Markedly different in tone to the first series, Fumoffu emphasizes the high school romantic comedy aspects of Full Metal Panic! with often crude humor and focuses on the romantic tension between Sousuke Sagara and Kaname Chidori. It frequently parodies itself and anime stereotypes. None of the mecha combat or political intrigue, which characterized much of the original Full Metal Panic!, can be seen in the series. The only reference to the mecha aspect of Full Metal Panic! is the Bonta-kun, which is one of the most prominent parodies in the anime.

Full Metal Panic? Fumoffu was directed by Yasuhiro Takemoto and produced by Kyoto Animation, which replaced Gonzo as the series producer and became the first anime television show from this studio. The English version was produced by ADV Films. The original broadcast in Japan aired from August 25 to November 18, 2003. 12 half-hour episodes were created, but only 11 were broadcast on Japanese television. The missing episode was not broadcast because its plot dealt with kidnapping and was similar to a series of kidnappings that happened in real-life Japan shortly before the planned broadcast. However, the missing stories are featured on all DVD and Blu-ray releases. To coincide with seasonal change, the last three episodes feature character animations in an autumn setting, as opposed to a summer setting in the rest of the series. At Anime USA 2009, Funimation Entertainment announced that it acquired the rights to the first and second series. DVD and Blu-ray sets were re-released on October 5, 2010 and the series made its North American television debut on November 15, 2010, on the Funimation Channel.

The fictional Jindai (陣代) High School, which Kaname and Sousuke are students of, is based on the real life Jindai (神代) High School in Chōfu, Tokyo.

==Plot==

In contrast to the original series, there is little plot continuity between episodes and most of them can stand alone, needing very little recap, if any. The only break from this pattern is a handful of two-part stories which are told over two episodes. Most of the stories in Full Metal Panic? Fumoffu are adaptations of plots from the original Full Metal Panic! short stories written by Shoji Gatoh and published in the Dragon Magazine.

The creators of Full Metal Panic! planned to give the new series title Full Metal Panic? - with the exclamation mark exchanged for a question mark. However, they quickly realized that such a minor alternation was insufficient to properly differentiate between the new series and the original. For that reason, it was decided that the fictional word "Fumoffu" would be used.

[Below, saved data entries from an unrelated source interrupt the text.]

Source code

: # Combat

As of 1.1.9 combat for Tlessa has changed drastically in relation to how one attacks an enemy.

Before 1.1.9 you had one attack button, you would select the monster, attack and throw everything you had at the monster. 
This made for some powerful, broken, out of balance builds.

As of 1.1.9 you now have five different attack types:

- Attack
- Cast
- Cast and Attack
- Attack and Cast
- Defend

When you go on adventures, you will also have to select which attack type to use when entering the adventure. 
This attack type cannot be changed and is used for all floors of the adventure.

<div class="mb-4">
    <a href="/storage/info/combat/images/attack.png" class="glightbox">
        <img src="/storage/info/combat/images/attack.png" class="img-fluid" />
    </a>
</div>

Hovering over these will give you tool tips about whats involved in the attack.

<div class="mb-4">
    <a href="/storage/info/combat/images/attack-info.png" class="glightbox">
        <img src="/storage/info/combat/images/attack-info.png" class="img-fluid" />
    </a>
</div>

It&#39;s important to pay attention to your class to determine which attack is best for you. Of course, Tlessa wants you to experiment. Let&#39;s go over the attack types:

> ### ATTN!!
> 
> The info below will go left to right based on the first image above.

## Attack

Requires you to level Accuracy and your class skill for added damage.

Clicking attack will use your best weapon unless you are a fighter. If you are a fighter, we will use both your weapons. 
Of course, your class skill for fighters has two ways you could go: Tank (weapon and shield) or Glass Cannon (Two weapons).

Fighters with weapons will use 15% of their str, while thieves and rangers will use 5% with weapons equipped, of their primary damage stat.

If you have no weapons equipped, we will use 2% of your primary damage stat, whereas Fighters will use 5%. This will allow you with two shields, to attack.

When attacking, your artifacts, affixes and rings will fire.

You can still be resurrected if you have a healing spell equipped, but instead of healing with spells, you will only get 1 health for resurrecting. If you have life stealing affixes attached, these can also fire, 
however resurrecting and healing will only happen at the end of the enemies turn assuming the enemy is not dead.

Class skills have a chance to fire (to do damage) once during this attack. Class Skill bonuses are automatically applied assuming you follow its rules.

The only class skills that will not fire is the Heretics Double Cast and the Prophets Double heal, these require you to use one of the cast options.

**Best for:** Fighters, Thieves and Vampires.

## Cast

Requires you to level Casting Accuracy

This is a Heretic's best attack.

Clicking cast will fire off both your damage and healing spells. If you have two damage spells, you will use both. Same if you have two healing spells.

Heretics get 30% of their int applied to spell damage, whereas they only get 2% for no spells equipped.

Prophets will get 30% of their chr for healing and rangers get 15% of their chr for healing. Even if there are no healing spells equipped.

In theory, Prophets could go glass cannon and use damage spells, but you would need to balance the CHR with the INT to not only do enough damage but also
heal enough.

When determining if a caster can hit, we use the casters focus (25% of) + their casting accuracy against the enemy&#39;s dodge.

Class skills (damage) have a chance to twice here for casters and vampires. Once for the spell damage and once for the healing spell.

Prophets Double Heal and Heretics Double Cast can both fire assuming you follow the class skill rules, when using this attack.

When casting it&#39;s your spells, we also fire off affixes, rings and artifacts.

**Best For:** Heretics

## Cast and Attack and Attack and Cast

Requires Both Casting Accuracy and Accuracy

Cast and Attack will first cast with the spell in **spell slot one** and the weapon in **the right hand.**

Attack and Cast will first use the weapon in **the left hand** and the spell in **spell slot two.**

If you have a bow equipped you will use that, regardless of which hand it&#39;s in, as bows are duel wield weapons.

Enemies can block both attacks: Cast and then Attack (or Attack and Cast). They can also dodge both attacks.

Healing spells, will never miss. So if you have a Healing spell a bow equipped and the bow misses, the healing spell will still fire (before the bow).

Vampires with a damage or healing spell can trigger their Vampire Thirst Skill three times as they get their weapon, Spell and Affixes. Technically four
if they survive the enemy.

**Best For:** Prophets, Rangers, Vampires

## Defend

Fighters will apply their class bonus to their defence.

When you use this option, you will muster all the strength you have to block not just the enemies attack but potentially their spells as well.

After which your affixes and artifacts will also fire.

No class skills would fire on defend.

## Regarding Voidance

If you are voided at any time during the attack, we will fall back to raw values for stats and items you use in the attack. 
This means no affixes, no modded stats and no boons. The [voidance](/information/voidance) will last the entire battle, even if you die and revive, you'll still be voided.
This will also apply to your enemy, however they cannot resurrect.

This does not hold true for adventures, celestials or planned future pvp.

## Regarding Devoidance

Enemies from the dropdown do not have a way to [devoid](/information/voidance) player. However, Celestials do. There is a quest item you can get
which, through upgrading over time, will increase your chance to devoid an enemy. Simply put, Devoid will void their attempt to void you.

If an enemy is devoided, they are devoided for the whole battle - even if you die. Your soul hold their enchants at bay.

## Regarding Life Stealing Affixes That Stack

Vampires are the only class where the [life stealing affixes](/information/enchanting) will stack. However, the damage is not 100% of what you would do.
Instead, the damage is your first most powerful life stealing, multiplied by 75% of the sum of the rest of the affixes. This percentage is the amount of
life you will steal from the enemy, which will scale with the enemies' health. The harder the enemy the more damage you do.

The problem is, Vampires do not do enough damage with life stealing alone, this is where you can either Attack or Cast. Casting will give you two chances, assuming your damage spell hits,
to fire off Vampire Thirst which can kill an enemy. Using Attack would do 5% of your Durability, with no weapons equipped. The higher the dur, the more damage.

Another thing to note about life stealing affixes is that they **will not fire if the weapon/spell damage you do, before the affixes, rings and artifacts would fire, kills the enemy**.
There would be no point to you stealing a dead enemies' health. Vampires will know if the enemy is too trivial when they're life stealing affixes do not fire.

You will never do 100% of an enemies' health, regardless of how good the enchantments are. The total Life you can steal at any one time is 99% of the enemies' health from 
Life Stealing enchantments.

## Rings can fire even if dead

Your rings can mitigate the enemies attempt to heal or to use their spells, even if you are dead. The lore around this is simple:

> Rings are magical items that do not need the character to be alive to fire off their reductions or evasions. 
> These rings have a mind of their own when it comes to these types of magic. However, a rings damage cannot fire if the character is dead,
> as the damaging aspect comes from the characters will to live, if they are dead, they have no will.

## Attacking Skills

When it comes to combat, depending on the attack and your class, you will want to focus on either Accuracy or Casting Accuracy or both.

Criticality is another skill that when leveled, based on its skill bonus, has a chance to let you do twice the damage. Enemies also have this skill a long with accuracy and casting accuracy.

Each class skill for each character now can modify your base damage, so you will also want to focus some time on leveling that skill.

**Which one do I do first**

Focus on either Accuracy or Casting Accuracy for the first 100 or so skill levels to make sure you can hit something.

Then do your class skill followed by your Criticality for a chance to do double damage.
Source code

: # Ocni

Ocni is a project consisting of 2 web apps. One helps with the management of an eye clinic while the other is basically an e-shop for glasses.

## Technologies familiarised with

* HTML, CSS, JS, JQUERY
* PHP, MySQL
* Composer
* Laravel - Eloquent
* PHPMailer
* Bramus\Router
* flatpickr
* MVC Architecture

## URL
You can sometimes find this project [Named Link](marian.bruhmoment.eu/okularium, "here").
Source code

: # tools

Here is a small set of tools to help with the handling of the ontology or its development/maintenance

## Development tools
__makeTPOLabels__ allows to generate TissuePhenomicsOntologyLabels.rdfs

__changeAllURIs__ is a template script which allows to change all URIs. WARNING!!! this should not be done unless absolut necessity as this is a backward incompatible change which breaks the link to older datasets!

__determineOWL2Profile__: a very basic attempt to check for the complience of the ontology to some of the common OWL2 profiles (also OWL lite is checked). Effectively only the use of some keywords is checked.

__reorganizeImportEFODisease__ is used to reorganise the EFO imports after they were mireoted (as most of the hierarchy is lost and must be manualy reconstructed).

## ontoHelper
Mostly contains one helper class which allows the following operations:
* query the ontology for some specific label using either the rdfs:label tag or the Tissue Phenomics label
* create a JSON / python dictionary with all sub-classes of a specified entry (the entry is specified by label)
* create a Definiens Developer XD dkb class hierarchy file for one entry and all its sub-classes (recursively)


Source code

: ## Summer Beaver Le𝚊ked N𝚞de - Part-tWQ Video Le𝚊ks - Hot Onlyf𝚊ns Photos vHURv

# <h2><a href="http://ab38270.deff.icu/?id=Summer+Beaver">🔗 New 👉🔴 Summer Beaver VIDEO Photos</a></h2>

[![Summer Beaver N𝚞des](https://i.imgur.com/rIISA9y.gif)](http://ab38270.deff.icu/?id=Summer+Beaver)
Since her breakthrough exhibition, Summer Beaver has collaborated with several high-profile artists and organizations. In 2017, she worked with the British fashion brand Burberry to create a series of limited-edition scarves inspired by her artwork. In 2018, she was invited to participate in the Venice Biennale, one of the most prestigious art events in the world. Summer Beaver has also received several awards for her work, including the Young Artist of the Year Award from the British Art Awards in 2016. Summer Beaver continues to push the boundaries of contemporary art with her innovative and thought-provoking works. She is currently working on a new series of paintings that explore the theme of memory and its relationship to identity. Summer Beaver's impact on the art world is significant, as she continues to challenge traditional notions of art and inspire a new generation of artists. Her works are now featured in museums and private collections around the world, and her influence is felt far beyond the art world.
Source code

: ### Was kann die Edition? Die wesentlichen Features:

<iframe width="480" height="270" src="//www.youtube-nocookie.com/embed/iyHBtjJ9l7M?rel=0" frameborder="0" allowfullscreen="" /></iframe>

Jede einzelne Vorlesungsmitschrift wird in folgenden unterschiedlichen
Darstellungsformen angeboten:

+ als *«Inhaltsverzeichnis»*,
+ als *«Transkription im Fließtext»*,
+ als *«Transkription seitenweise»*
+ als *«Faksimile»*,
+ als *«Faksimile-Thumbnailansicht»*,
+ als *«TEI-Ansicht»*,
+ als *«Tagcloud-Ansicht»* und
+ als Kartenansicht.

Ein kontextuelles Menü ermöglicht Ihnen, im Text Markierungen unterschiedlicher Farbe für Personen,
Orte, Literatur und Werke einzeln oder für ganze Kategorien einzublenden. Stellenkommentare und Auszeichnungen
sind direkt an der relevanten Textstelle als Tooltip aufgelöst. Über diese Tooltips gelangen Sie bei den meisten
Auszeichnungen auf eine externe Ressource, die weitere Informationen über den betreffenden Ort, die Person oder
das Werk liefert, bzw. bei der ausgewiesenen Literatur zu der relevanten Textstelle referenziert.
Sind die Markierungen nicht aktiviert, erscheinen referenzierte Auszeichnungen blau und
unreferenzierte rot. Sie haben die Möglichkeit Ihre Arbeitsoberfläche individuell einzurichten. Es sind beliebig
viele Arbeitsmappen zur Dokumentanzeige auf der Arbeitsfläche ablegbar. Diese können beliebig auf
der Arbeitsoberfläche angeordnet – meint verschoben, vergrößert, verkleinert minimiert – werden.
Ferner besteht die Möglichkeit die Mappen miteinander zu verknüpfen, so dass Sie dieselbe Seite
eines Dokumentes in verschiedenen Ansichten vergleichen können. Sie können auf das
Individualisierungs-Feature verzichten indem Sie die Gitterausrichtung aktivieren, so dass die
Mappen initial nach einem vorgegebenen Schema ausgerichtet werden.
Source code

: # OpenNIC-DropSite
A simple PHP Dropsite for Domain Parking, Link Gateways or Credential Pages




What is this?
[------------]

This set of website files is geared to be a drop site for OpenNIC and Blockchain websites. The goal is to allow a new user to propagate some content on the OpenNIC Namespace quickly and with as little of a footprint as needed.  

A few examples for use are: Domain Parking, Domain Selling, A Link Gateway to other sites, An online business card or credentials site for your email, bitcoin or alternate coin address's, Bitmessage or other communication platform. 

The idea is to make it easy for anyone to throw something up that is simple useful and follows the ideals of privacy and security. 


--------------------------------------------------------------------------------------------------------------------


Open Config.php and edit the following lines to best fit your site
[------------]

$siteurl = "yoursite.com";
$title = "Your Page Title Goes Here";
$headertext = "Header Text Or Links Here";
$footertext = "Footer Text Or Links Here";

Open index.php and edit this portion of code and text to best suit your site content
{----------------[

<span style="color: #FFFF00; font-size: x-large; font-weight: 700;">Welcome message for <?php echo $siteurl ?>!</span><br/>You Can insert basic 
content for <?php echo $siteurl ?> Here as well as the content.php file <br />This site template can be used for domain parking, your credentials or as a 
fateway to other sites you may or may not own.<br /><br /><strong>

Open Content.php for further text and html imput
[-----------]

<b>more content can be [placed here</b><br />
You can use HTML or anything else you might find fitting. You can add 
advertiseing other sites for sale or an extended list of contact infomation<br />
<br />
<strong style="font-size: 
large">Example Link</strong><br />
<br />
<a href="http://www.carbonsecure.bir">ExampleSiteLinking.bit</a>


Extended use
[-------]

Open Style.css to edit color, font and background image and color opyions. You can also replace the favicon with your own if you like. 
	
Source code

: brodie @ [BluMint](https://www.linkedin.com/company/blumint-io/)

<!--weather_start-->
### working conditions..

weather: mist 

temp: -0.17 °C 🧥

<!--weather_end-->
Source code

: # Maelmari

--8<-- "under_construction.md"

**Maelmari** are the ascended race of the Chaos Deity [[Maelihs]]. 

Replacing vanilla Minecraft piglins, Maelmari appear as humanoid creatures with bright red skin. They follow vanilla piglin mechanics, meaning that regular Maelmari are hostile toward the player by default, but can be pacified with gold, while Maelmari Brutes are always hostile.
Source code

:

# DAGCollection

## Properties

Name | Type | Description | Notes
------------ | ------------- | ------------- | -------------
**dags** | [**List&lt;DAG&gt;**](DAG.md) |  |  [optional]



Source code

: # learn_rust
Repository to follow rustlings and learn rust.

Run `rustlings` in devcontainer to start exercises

"Fumoffu" is the sound made by Bonta-kun, the series' fictional mascot, which resembles a human-sized, yellow teddy bear, seemingly parodying Gonta-kun from the educational show Dekirukana. It is a personal armor suit, designed by Sousuke for the purpose of providing aid in tactical situations. Even though only capable of moving with human running speed and limited by its size, the suit is essentially a miniature Arm Slave. However, due to the suit's main computer's malfunction, all syllables uttered by the pilot are changed to either Fu, Mo, Ffu, or Ru. The suit's operating system immediately crashes if the pilot tries to deactivate the voice changer. For that reason, Kaname has to translate what Sousuke wants to say using a headset radio, which is a frequent cause of humor in the series.

==Media==
===Anime===

The first DVD of the series was released in Japan on November 27, 2003. The initial release consisted of 4 discs and was slightly different for Region 2 (Europe and Japan) and Region 1 (North America). Since then, the DVDs were repackaged several times and a number of subsequent releases exist to date. In addition, the series was released on Blu-ray in 2008 in Japan. However, it did not feature English subtitles and after enabling English audio, Japanese subtitles were forced on the screen. The US distribution rights for the series were bought by Funimation in late 2009. DVD and Blu-ray sets were re-released on October 5, 2010.

===Soundtrack===

Music for the series was composed by Toshihiko Sahashi, while opening and closing songs were performed by Mikuni Shimokawa. Complete soundtrack, which features full versions of both songs along with instrumental themes, was released by Pony Canyon Records on a single CD in 2003.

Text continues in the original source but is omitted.